Provided data =
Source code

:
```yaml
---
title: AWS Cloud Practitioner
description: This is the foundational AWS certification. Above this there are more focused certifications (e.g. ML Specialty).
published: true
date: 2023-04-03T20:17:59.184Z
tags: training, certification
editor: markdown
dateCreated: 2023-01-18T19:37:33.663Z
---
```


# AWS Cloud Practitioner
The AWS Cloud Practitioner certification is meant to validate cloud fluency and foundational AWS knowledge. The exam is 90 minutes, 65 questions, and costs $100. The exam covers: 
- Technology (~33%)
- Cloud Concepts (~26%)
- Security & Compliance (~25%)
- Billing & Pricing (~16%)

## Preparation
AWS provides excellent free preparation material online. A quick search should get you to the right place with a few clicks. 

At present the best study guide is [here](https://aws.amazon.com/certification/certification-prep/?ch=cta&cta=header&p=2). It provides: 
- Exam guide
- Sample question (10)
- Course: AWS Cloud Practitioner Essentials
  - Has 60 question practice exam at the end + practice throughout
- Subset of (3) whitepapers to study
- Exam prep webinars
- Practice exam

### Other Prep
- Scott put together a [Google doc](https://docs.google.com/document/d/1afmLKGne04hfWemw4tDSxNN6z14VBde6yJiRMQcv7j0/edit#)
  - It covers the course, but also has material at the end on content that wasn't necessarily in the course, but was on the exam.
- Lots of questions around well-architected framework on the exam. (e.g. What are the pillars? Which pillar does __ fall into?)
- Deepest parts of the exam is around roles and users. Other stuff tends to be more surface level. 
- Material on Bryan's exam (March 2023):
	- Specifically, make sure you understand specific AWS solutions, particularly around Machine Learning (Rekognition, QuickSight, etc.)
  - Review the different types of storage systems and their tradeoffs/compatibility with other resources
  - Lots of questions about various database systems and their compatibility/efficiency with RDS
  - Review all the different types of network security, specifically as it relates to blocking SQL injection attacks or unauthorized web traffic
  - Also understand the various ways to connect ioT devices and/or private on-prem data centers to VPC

What is being asked =
The complete listing, transcribed exactly, is the expected answer.

Answer box =
Source code

:
```yaml
---
title: AWS Cloud Practitioner
description: This is the foundational AWS certification. Above this there are more focused certifications (e.g. ML Specialty).
published: true
date: 2023-04-03T20:17:59.184Z
tags: training, certification
editor: markdown
dateCreated: 2023-01-18T19:37:33.663Z
---
```


# AWS Cloud Practitioner
The AWS Cloud Practitioner certification is meant to validate cloud fluency and foundational AWS knowledge. The exam is 90 minutes, 65 questions, and costs $100. The exam covers: 
- Technology (~33%)
- Cloud Concepts (~26%)
- Security & Compliance (~25%)
- Billing & Pricing (~16%)

## Preparation
AWS provides excellent free preparation material online. A quick search should get you to the right place with a few clicks. 

At present the best study guide is [here](https://aws.amazon.com/certification/certification-prep/?ch=cta&cta=header&p=2). It provides: 
- Exam guide
- Sample question (10)
- Course: AWS Cloud Practitioner Essentials
  - Has 60 question practice exam at the end + practice throughout
- Subset of (3) whitepapers to study
- Exam prep webinars
- Practice exam

### Other Prep
- Scott put together a [Google doc](https://docs.google.com/document/d/1afmLKGne04hfWemw4tDSxNN6z14VBde6yJiRMQcv7j0/edit#)
  - It covers the course, but also has material at the end on content that wasn't necessarily in the course, but was on the exam.
- Lots of questions around well-architected framework on the exam. (e.g. What are the pillars? Which pillar does __ fall into?)
- Deepest parts of the exam is around roles and users. Other stuff tends to be more surface level. 
- Material on Bryan's exam (March 2023):
	- Specifically, make sure you understand specific AWS solutions, particularly around Machine Learning (Rekognition, QuickSight, etc.)
  - Review the different types of storage systems and their tradeoffs/compatibility with other resources
  - Lots of questions about various database systems and their compatibility/efficiency with RDS
  - Review all the different types of network security, specifically as it relates to blocking SQL injection attacks or unauthorized web traffic
  - Also understand the various ways to connect ioT devices and/or private on-prem data centers to VPC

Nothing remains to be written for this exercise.